Un'altra piccola lekythos della stessa classe è presente fra i materiali della già ricordata tomba 325.
Oltre ai piccoli vasi a bocca stretta, quali aryballoi e lekythoi destinati, come sopra ricordato, a contenere olii profumati utilizzati verosimilmente soprattutto per ungere le salme, tanto che mentre abbondano nei corredi tombali si rinvengono solo molto raramente nelle abitazioni, sono indizi di commercio a lungo raggio, in quanto contenitori di prodotti importati, anche molte grandi anfore per lo più grezze. Di varia capacità, dai 25 ai 66 litri, erano destinate al trasporto di liquidi - vino ed olio - e talvolta forse anche di prodotti solidi sciolti.
Fenicio - o comunque di origine orientale - è un certo tipo di anfora da trasporto commerciale come quella della tomba 614, del Tardo Geometrico I (inv. 168380) e l'altro esemplare, più recente, dalla tomba 513 (inv. 168026); non localizzata con precisione è l'origine di altre e più frequenti anfore da trasporto a forma di ogiva, che studi recenti hanno ipotizzato provenienti da Cartagine.

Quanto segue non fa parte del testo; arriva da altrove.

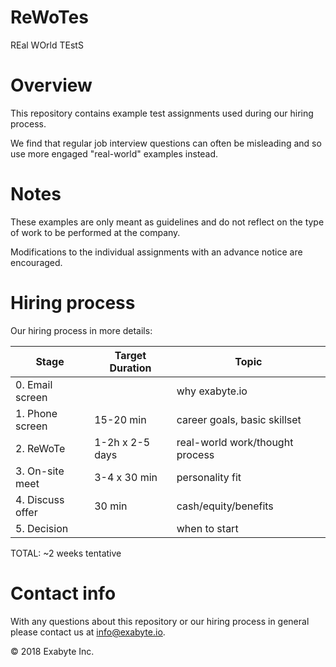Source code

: # ReWoTes

REal WOrld TEstS

# Overview

This repository contains example test assignments used during our hiring process.

We find that regular job interview questions can often be misleading and so use more engaged "real-world" examples instead.

# Notes

These examples are only meant as guidelines and do not reflect on the type of work to be performed at the company.

Modifications to the individual assignments with an advance notice are encouraged.

# Hiring process

Our hiring process in more details:

| Stage             | Target Duration   | Topic                          |
| ----------------- | ----------------- | ------------------------------ |
| 0. Email screen   |                   | why exabyte.io                 |
| 1. Phone screen   | 15-20 min         | career goals, basic skillset   |
| 2. ReWoTe         | 1-2h x 2-5 days   | real-world work/thought process|
| 3. On-site meet   | 3-4 x 30 min      | personality fit                |
| 4. Discuss offer  | 30 min            | cash/equity/benefits           |
| 5. Decision       |                   | when to start                  |

TOTAL: ~2 weeks tentative


# Contact info

With any questions about this repository or our hiring process in general please contact us at info@exabyte.io.

© 2018 Exabyte Inc.
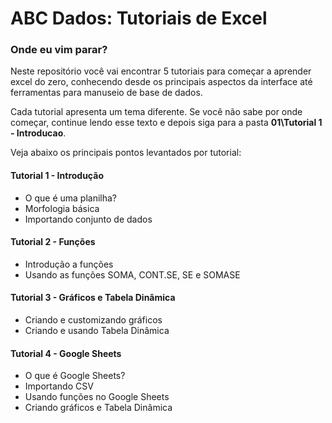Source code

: ABC Dados: Tutoriais de Excel
================

### Onde eu vim parar?

Neste repositório você vai encontrar 5 tutoriais para começar a
aprender excel do zero, conhecendo desde os principais aspectos da interface até ferramentas para manuseio de base de dados.

Cada tutorial apresenta um tema diferente. Se você não sabe por onde começar, continue
lendo esse texto e depois siga para a pasta **01\Tutorial 1 - Introducao**.

Veja abaixo os principais pontos levantados por tutorial: 

#### Tutorial 1 - Introdução
* O que é uma planilha? 
* Morfologia básica
* Importando conjunto de dados

#### Tutorial 2 - Funções
* Introdução a funções
* Usando as funções SOMA, CONT.SE, SE e SOMASE

#### Tutorial 3 - Gráficos e Tabela Dinâmica
* Criando e customizando gráficos 
* Criando e usando Tabela Dinâmica 

#### Tutorial 4 - Google Sheets
* O que é Google Sheets? 
* Importando CSV
* Usando funções no Google Sheets
* Criando gráficos e Tabela Dinâmica
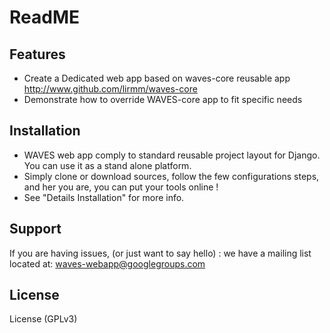 ReadME
======

Features
--------

- Create a Dedicated web app based on waves-core reusable app http://www.github.com/lirmm/waves-core
- Demonstrate how to override WAVES-core app to fit specific needs

Installation
------------

- WAVES web app comply to standard reusable project layout for Django. You can use it as a stand alone platform.
- Simply clone or download sources, follow the few configurations steps, and her you are, you can put your tools online !
- See "Details Installation" for more info.


Support
-------

If you are having issues, (or just want to say hello) : we have a mailing list located at: waves-webapp@googlegroups.com


License
-------

License (GPLv3)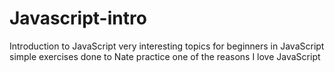# Javascript-intro
Introduction to JavaScript
very interesting topics for beginners in JavaScript simple exercises done to Nate
 practice one of the reasons I love JavaScript 
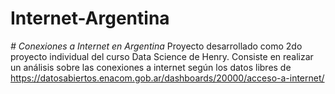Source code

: # Internet-Argentina
<em> # Conexiones a Internet en Argentina </em>
Proyecto desarrollado como 2do proyecto individual del curso Data Science de Henry. Consiste en realizar un análisis sobre las conexiones a internet según los datos libres de https://datosabiertos.enacom.gob.ar/dashboards/20000/acceso-a-internet/ 
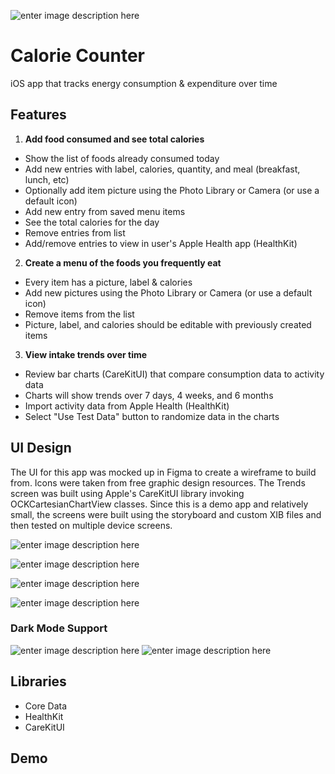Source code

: ![enter image description here](https://raw.githubusercontent.com/nsaigal/CalorieCounter/master/CalorieApp/Assets.xcassets/AppIcon.appiconset/Icon-App-83.5x83.5@2x.png?token=ADLVG77MJP7Z42H5N4SNE526S535K)
# Calorie Counter
iOS app that tracks energy consumption &amp; expenditure over time

## Features

1. **Add food consumed and see total calories**
- Show the list of foods already consumed today
- Add new entries with label, calories, quantity, and meal (breakfast, lunch, etc)
- Optionally add item picture using the Photo Library or Camera (or use a default icon)
- Add new entry from saved menu items
- See the total calories for the day
- Remove entries from list
- Add/remove entries to view in user's Apple Health app (HealthKit)

2. **Create a menu of the foods you frequently eat**
-   Every item has a picture, label & calories
-   Add new pictures using the Photo Library or Camera (or use a default icon)
-   Remove items from the list
-   Picture, label, and calories should be editable with previously created items

3. **View intake trends over time**
- Review bar charts (CareKitUI) that compare consumption data to activity data
- Charts will show trends over 7 days, 4 weeks, and 6 months
- Import activity data from Apple Health (HealthKit)
- Select "Use Test Data" button to randomize data in the charts

## UI Design
The UI for this app was mocked up in Figma to create a wireframe to build from. Icons were taken from free graphic design resources. The Trends screen was built using Apple's CareKitUI library invoking OCKCartesianChartView classes. Since this is a demo app and relatively small, the screens were built using the storyboard and custom XIB files and then tested on multiple device screens.

![enter image description here](https://raw.githubusercontent.com/nsaigal/CalorieCounter/master/Today.PNG?token=ADLVG72AZDZSNXTFRCGHIEC6S6DJA)

![enter image description here](https://raw.githubusercontent.com/nsaigal/CalorieCounter/master/Add.PNG?token=ADLVG76I76ABUE53FHVH6XC6S6DOY)

![enter image description here](https://raw.githubusercontent.com/nsaigal/CalorieCounter/master/Menu.PNG?token=ADLVG73ALF26H7L5DTNQV4S6S6DQC)

![enter image description here](https://raw.githubusercontent.com/nsaigal/CalorieCounter/master/Trends.PNG?token=ADLVG74VGKC4JIVM5V3IP3S6S6DR6)
### Dark Mode Support

![enter image description here](https://raw.githubusercontent.com/nsaigal/CalorieCounter/master/Trends-Dark.PNG?token=ADLVG7YM6YPABTLSTIT74226S6DS4)
![enter image description here](https://raw.githubusercontent.com/nsaigal/CalorieCounter/master/Menu-Dark.PNG?token=ADLVG7YNXZK46AMD453642C6S6DTS)

## Libraries

 - Core Data
 - HealthKit
 - CareKitUI

## Demo
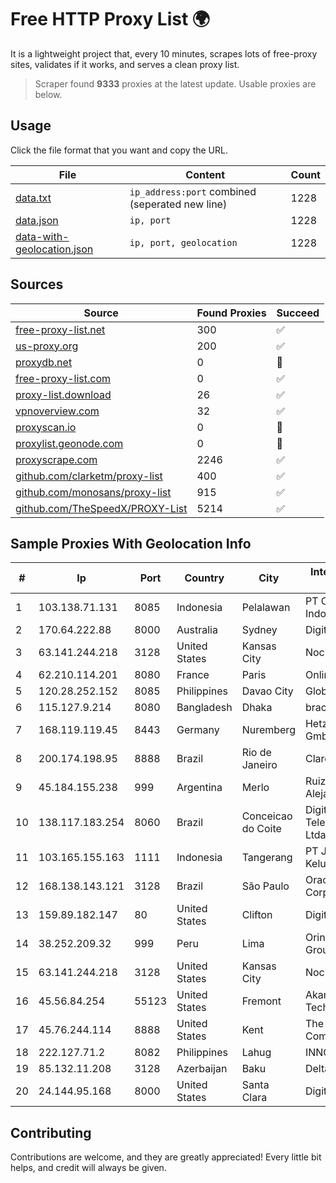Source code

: 
# Free HTTP Proxy List 🌍

It is a lightweight project that, every 10 minutes, scrapes lots of free-proxy sites, validates if it works, and serves a clean proxy list.


> Scraper found **9333** proxies at the latest update. Usable proxies are below.

## Usage

Click the file format that you want and copy the URL.


|File|Content|Count|
|----|-------|-----|
|[data.txt](https://raw.githubusercontent.com/themiralay/Proxy-List-World/master/data.txt)|`ip_address:port` combined (seperated new line)|1228|
|[data.json](https://raw.githubusercontent.com/themiralay/Proxy-List-World/master/data.json)|`ip, port`|1228|
|[data-with-geolocation.json](https://raw.githubusercontent.com/themiralay/Proxy-List-World/master/data-with-geolocation.json)|`ip, port, geolocation`|1228|

## Sources

|Source|Found Proxies|Succeed|
|------|-------------|-------|
|[free-proxy-list.net](https://free-proxy-list.net)|300|✅|
|[us-proxy.org](https://www.us-proxy.org)|200|✅|
|[proxydb.net](http://proxydb.net)|0|🚫|
|[free-proxy-list.com](https://free-proxy-list.com/?page=&port=&type%5B%5D=http&type%5B%5D=https&up_time=0&search=Search)|0|✅|
|[proxy-list.download](https://www.proxy-list.download/HTTP)|26|✅|
|[vpnoverview.com](https://vpnoverview.com/privacy/anonymous-browsing/free-proxy-servers)|32|✅|
|[proxyscan.io](https://www.proxyscan.io)|0|🚫|
|[proxylist.geonode.com](https://proxylist.geonode.com/api/proxy-list?limit=300&page=1&sort_by=lastChecked&sort_type=desc&protocols=http,https)|0|🚫|
|[proxyscrape.com](https://api.proxyscrape.com/v2/?request=displayproxies&protocol=http&timeout=10000&country=all&ssl=all&anonymity=all)|2246|✅|
|[github.com/clarketm/proxy-list](https://raw.githubusercontent.com/clarketm/proxy-list/master/proxy-list-raw.txt)|400|✅|
|[github.com/monosans/proxy-list](https://raw.githubusercontent.com/monosans/proxy-list/main/proxies/http.txt)|915|✅|
|[github.com/TheSpeedX/PROXY-List](https://raw.githubusercontent.com/TheSpeedX/PROXY-List/master/http.txt)|5214|✅|


## Sample Proxies With Geolocation Info

|#|Ip|Port|Country|City|Internet Service Provider|
|-|--|----|-------|----|-------------------------|
|1|103.138.71.131|8085|Indonesia|Pelalawan|PT Centronet Data Indonesia|
|2|170.64.222.88|8000|Australia|Sydney|DigitalOcean, LLC|
|3|63.141.244.218|3128|United States|Kansas City|Nocix, LLC|
|4|62.210.114.201|8080|France|Paris|Online SAS|
|5|120.28.252.152|8085|Philippines|Davao City|Globe Telecom|
|6|115.127.9.214|8080|Bangladesh|Dhaka|bracNet|
|7|168.119.119.45|8443|Germany|Nuremberg|Hetzner Online GmbH|
|8|200.174.198.95|8888|Brazil|Rio de Janeiro|Claro S.A|
|9|45.184.155.238|999|Argentina|Merlo|Ruiz Sebastian Alejandro|
|10|138.117.183.254|8060|Brazil|Conceicao do Coite|Digital Telecomunicações Ltda-Me|
|11|103.165.155.163|1111|Indonesia|Tangerang|PT Jaringan Keluarga Bersama|
|12|168.138.143.121|3128|Brazil|São Paulo|Oracle Corporation|
|13|159.89.182.147|80|United States|Clifton|DigitalOcean, LLC|
|14|38.252.209.32|999|Peru|Lima|Orinoco Ventures Group SAS|
|15|63.141.244.218|3128|United States|Kansas City|Nocix, LLC|
|16|45.56.84.254|55123|United States|Fremont|Akamai Technologies, Inc.|
|17|45.76.244.114|8888|United States|Kent|The Constant Company|
|18|222.127.71.2|8082|Philippines|Lahug|INNOVE|
|19|85.132.11.208|3128|Azerbaijan|Baku|Delta|
|20|24.144.95.168|8000|United States|Santa Clara|DigitalOcean, LLC|



## Contributing

Contributions are welcome, and they are greatly appreciated! Every
little bit helps, and credit will always be given.

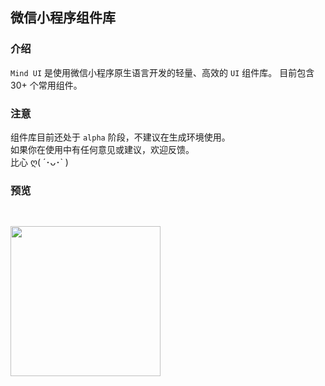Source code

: ## 微信小程序组件库

### 介绍
`Mind UI` 是使用微信小程序原生语言开发的轻量、高效的 `UI` 组件库。
目前包含 30+ 个常用组件。

### 注意
组件库目前还处于 `alpha` 阶段，不建议在生成环境使用。  
如果你在使用中有任何意见或建议，欢迎反馈。  
比心 ღ( ´･ᴗ･` )

### 预览
<img src="/mini_code.jpg" width="240" height="240" style="margin-top: 30px;">
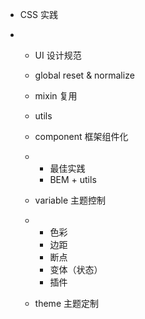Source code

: - CSS 实践

- - UI 设计规范

  - global reset & normalize

  - mixin 复用

  - utils

  - component 框架组件化

  - - 最佳实践
    - BEM + utils

  - variable 主题控制

  - - 色彩
    - 边距
    - 断点
    - 变体（状态）
    - 插件

  - theme 主题定制



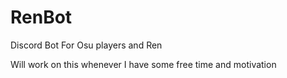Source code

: # RenBot
Discord Bot For Osu players and Ren

Will work on this whenever I have some free time and motivation
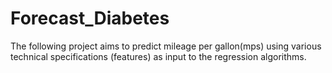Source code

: # Forecast_Diabetes
The following project aims to predict mileage per gallon(mps) using various technical specifications (features) as input to the regression algorithms.
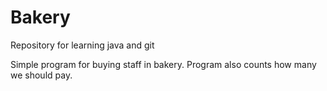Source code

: # Bakery
Repository for learning java and git

Simple program for buying staff in bakery. Program also counts how many we should pay.
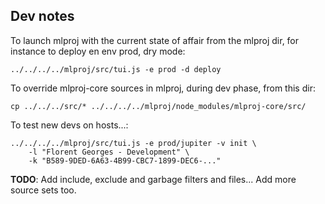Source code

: ## Dev notes

To launch mlproj with the current state of affair from the mlproj dir, for
instance to deploy en env prod, dry mode:

    ../../../../mlproj/src/tui.js -e prod -d deploy

To override mlproj-core sources in mlproj, during dev phase, from this dir:

    cp ../../../src/* ../../../../mlproj/node_modules/mlproj-core/src/

To test new devs on hosts...:

    ../../../../mlproj/src/tui.js -e prod/jupiter -v init \
        -l "Florent Georges - Development" \
        -k "B589-9DED-6A63-4B99-CBC7-1899-DEC6-..."

**TODO**: Add include, exclude and garbage filters and files...  Add more source
sets too.
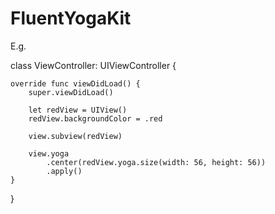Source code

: # FluentYogaKit

E.g.

class ViewController: UIViewController {

    override func viewDidLoad() {
        super.viewDidLoad()
        
        let redView = UIView()
        redView.backgroundColor = .red
        
        view.subview(redView)
        
        view.yoga
            .center(redView.yoga.size(width: 56, height: 56))
            .apply()
    }

}
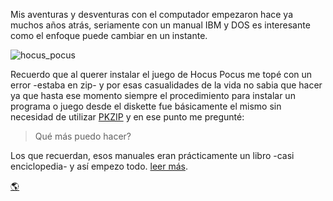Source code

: Mis aventuras y desventuras con el computador empezaron hace ya muchos años atrás, seriamente con un manual IBM y DOS es interesante como el enfoque puede cambiar en un instante.

![hocus_pocus](https://www.playdosgames.com/assets/screenshots/hocus-pocus_3.png)

Recuerdo que al querer instalar el juego de Hocus Pocus me topé con un error -estaba en zip- y por esas casualidades de la vida no sabia que hacer ya que hasta ese momento siempre el procedimiento para instalar un programa o juego desde el diskette fue básicamente el mismo sin necesidad de utilizar [PKZIP](https://en.wikipedia.org/wiki/PKZIP) y en ese punto me pregunté:

> Qué más puedo hacer?

Los que recuerdan, esos manuales eran prácticamente un libro -casi enciclopedia- y así empezo todo.
[leer más](https://pableins.com/acerca-de/).

<!-- # Proyectos 💻 -->

[🌎](https://pableins.com/)
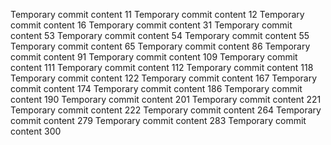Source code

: Temporary commit content 11
Temporary commit content 12
Temporary commit content 16
Temporary commit content 31
Temporary commit content 53
Temporary commit content 54
Temporary commit content 55
Temporary commit content 65
Temporary commit content 86
Temporary commit content 91
Temporary commit content 109
Temporary commit content 111
Temporary commit content 112
Temporary commit content 118
Temporary commit content 122
Temporary commit content 167
Temporary commit content 174
Temporary commit content 186
Temporary commit content 190
Temporary commit content 201
Temporary commit content 221
Temporary commit content 222
Temporary commit content 264
Temporary commit content 279
Temporary commit content 283
Temporary commit content 300
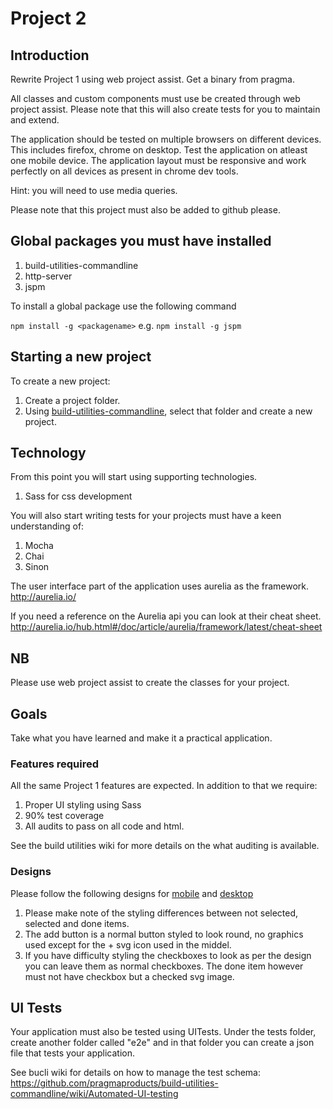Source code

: # Project 2

## Introduction
Rewrite Project 1 using web project assist.
Get a binary from pragma.

All classes and custom components must use be created through web project assist.
Please note that this will also create tests for you to maintain and extend.

The application should be tested on multiple browsers on different devices.
This includes firefox, chrome on desktop. Test the application on atleast one mobile device.
The application layout must be responsive and work perfectly on all devices as present in chrome dev tools.

Hint: you will need to use media queries.

Please note that this project must also be added to github please.

## Global packages you must have installed
1. build-utilities-commandline
1. http-server
1. jspm

To install a global package use the following command

`npm install -g <packagename>` e.g. `npm install -g jspm`

## Starting a new project
To create a new project: 
1. Create a project folder.
1. Using [build-utilities-commandline](https://github.com/pragmaproducts/build-utilities-commandline), select that folder and create a new project.

## Technology 
From this point you will start using supporting technologies.

1. Sass for css development

You will also start writing tests for your projects must have a keen understanding of:

1. Mocha
2. Chai
3. Sinon

The user interface part of the application uses aurelia as the framework.
http://aurelia.io/

If you need a reference on the Aurelia api you can look at their cheat sheet.
http://aurelia.io/hub.html#/doc/article/aurelia/framework/latest/cheat-sheet

## NB
Please use web project assist to create the classes for your project.

## Goals
Take what you have learned and make it a practical application.

### Features required
All the same Project 1 features are expected.
In addition to that we require:

1. Proper UI styling using Sass
2. 90% test coverage
3. All audits to pass on all code and html.

See the build utilities wiki for more details on the what auditing is available.

### Designs
Please follow the following designs for [mobile](https://github.com/pragmaproducts/Training/blob/master/Images/project2-mobile.png) and [desktop](https://github.com/pragmaproducts/Training/blob/master/Images/project2-desktop.png)

1. Please make note of the styling differences between not selected, selected and done items.
1. The add button is a normal button styled to look round, no graphics used except for the + svg icon used in the middel.
1. If you have difficulty styling the checkboxes to look as per the design you can leave them as normal checkboxes.
The done item however must not have  checkbox but a checked svg image.

## UI Tests
Your application must also be tested using UITests.
Under the tests folder, create another folder called "e2e" and in that folder you can create a json file that tests your application.

See bucli wiki for details on how to manage the test schema:  
https://github.com/pragmaproducts/build-utilities-commandline/wiki/Automated-UI-testing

Ne sono esposti al centro della sala, con quelle di tipo fenicio, tre esemplari provenienti dalla necropoli, dove le anfore erano riutilizzate per le deposizioni di neonati e di bambini (sepoltura ad enchytrismos). L'anfora della tomba 339, del Tardo Geometrico II (inv. 167496), reca incisa sulla spalla una grande lettera sinistrosa F e, alla altezza dell'ansa, il segno X.
Nella vetrina 12 sono esposti oggetti importati da diverse regioni della Grecia. L'origine di questi vasi, apprezzati non solo come contenitori di prodotti, ma anche come raffinati elementi del servizio da tavola, può essere oggi agevolmente riconosciuta in base alla pasta, alla forma ed alla decorazione dipinta.
Molto frequentemente, per due secoli o poco meno, è stata importata a Pithecusae, come in tutto il mondo greco arcaico, la ceramica prodotta a Corinto, che era considerata particolarmente pregevole. Lo stile della sua decorazione dipinta, che cambiò costantemente nel tempo, è stato fatto oggetto di studi approfonditi, che ne hanno stabilito la datazione con notevole precisione; per questa ragione la ceramica corinzia costituisce un prezioso, e spesso disponibile, indicatore cronologico. I suoi vari periodi, detti "Tardo Geometrico Corinzio" (750-725 a.C.), "Protocorinzio Antico" (725-700 a.C.), "Medio" (700-650 a.C.) e "Tardo" (650-625 a.C.) sono tutti ben rappresentati a Pithecusae, tranne il più recente.